Kubernetes 1.1.1-1.10.4

  • Install kubectl-proxy.json
dcos marathon app add kubectl-proxy.json
  • Install Kubernetes on DC/OS with HA enabled and 3 worker nodes, via the DC/OS GUI
  • Alternately, use the k8s-options.json to deploy by CLI
dcos package install kubernetes --package-version=1.1.1-1.10.4 --options=k8s-options.json
  • Watch deployment progress
brew install watch
watch -n1 dcos kubernetes plan status deploy
  • Configure kubectl with the Public Agent IP without TLS verification
dcos kubernetes kubeconfig --apiserver-url https://**PubAgentIP**:6443 --insecure-skip-tls-verify

Portworx 1.3.1-4.2.1

  • Install Portworx
    • Set node count to the quantity of nodes in your DC/OS cluster.
    • Enable etcd.
    • Enable Lighthouse.
  • Alternately, use the px-options.json to deploy by CLI
dcos package install portworx --package-version=1.3.1-4.2.1 --options=px-options.json
  • Install the Portworx CLI
dcos package install portworx --package-version=1.3.1-4.2.1 --cli --yes
  • Watch deployment progress
watch -n1 dcos portworx plan status deploy
  • Deploy Repoxy
dcos marathon app add repoxy.json

Portworx Lighthouse

  • Browse to http://Public Agent IP:9999
    • admin / Password1
  • If required, add the Portworx cluster by providing the IP address of any one of the nodes in the cluster.

Kubeflow (optional)

  • Install Kubeflow components on Kubernetes either independently, or on Kubernetes on DC/OS.
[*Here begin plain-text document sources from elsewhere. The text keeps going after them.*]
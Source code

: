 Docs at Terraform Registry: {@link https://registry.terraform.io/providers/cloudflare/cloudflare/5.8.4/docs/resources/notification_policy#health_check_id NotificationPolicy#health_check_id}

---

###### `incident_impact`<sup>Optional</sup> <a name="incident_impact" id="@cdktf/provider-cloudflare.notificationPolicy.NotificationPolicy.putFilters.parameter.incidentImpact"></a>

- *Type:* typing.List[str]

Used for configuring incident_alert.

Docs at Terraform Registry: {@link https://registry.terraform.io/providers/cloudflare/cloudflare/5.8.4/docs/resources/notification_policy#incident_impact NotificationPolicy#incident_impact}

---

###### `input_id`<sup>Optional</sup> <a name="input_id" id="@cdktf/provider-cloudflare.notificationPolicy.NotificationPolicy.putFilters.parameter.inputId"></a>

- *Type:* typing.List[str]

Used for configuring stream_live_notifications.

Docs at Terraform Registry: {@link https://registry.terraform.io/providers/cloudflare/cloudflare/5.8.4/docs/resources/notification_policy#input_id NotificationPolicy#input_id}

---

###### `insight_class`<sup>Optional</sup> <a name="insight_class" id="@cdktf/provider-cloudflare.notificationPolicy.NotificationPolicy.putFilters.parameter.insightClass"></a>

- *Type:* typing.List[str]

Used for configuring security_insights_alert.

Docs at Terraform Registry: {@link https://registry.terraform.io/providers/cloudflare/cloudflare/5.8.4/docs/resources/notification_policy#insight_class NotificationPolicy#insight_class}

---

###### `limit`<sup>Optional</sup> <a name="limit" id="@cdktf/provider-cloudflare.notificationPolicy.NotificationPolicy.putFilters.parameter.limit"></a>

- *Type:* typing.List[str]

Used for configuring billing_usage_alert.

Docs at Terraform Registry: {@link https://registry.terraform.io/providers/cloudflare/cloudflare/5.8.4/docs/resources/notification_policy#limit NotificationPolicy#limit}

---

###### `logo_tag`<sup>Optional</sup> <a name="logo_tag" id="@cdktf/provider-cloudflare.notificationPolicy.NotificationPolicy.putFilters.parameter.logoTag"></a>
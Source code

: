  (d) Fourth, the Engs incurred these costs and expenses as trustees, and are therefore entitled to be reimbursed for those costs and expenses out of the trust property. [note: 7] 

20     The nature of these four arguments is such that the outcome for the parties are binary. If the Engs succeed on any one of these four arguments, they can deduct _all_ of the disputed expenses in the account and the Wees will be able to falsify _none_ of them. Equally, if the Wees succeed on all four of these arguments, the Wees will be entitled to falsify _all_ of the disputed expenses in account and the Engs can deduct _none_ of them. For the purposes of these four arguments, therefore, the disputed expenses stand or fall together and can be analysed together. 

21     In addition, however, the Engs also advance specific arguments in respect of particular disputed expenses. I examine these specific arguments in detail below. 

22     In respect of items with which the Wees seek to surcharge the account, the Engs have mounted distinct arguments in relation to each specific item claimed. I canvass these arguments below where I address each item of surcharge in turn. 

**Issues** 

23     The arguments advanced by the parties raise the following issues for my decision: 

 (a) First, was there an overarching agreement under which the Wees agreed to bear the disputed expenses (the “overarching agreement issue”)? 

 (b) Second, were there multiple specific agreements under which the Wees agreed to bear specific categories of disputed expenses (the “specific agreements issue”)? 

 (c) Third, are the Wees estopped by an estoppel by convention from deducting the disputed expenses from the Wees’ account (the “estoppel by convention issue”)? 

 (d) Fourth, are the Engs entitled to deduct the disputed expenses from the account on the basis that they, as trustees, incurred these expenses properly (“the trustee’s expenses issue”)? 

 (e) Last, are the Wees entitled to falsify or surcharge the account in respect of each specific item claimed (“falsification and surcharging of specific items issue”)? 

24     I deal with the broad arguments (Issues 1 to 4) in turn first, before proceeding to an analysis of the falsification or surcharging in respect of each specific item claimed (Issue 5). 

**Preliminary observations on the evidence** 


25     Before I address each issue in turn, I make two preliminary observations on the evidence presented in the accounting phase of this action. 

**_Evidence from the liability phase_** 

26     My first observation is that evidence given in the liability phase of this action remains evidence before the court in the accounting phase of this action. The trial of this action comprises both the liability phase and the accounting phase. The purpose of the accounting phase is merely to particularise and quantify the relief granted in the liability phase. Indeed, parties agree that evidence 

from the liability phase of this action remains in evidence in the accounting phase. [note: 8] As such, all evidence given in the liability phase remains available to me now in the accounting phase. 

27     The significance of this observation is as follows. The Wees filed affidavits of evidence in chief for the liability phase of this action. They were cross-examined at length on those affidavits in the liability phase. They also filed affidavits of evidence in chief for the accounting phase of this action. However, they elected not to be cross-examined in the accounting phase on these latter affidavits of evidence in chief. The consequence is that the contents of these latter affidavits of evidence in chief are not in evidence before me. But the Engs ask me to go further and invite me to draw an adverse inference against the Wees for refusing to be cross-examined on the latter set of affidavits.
Install ksonnet (optional)

brew install ksonnet/tap/ks

HDFS / Hadoop

  • Deploy Portworx-hadoop on DC/OS for use with JupyterLab
dcos package install portworx-hadoop

JupyterLab 1.2.0-0.33.7

Access Jupyter

http://**Public Agent IP**:10104/jupyterlab-notebook/login
  • Password: jupyter

SparkPi Job

  • Once logged in to Jupyter, launch Terminal.
  • In another browser window, open http://Master IP/mesos/ and show Spark task that are about to be run.
  • Run the following Spark job:
eval spark-submit ${SPARK_OPTS} --verbose --class org.apache.spark.examples.SparkPi /opt/spark/examples/jars/spark-examples_2.11-2.2.1.jar 100
  • Highlight where the value of Pi is calculated, and the Spark teardown log messages.

SparkPi with Apache Toree

  • Launch the Apache Toree Scala kernel in a new notebook
  • Run the SparkPi example to compute Pi:
val NUM_SAMPLES = 10000000
val count2 = spark.sparkContext.parallelize(1 to NUM_SAMPLES).map{i =>
val x = Math.random()
val y = Math.random()
if (x*x + y*y < 1) 1 else 0
}.reduce(_ + _)

println("Pi is roughly " + 4.0 * count2 / NUM_SAMPLES)
  • click the Play button, observe the results.

TensorBoard

  • Access TensorBoard to show visualization via the UI: https://Public Agent ELB Address/jupyterlab-notebook/tensorboard/

MNIST TensorFlowOnSpark

  • In the JupyterLab Terminal, clone the following repository:
git clone https://github.com/yahoo/TensorFlowOnSpark
  • Retrieve and extract the raw MNIST dataset:
cd $MESOS_SANDBOX
curl -fsSL -O https://s3.amazonaws.com/vishnu-mohan/tensorflow/mnist/mnist.zip
unzip mnist.zip
  • Check HDFS to show the directory is empty:
hdfs dfs -ls  mnist/
  • Prepare the MNIST dataset:
eval spark-submit ${SPARK_OPTS} --verbose $(pwd)/TensorFlowOnSpark/examples/mnist/mnist_data_setup.py --output mnist/csv --format csv
  • Check the results of trained model on HDFS:
hdfs dfs -ls -R  mnist/
  • Train the MNIST model with CPUs from the Terminal:
eval spark-submit ${SPARK_OPTS} --verbose --conf spark.mesos.executor.docker.image=dcoslabs/dcos-jupyterlab:1.2.0-0.33.7 --py-files $(pwd)/TensorFlowOnSpark/examples/mnist/spark/mnist_dist.py $(pwd)/TensorFlowOnSpark/examples/mnist/spark/mnist_spark.py --cluster_size 5 --images mnist/csv/train/images --labels mnist/csv/train/labels --format csv --mode train --model mnist/mnist_csv_model
  • Check for the trained model on HDFS:
hdfs dfs -ls -R mnist/mnist_csv_model

Clean Up

  • Destroy the DC/OS cluster using Terraform:
terraform destroy -var-file desired_cluster_profile.tfvars
  • Remove all AWS EBS volumes via the AWS Management Console.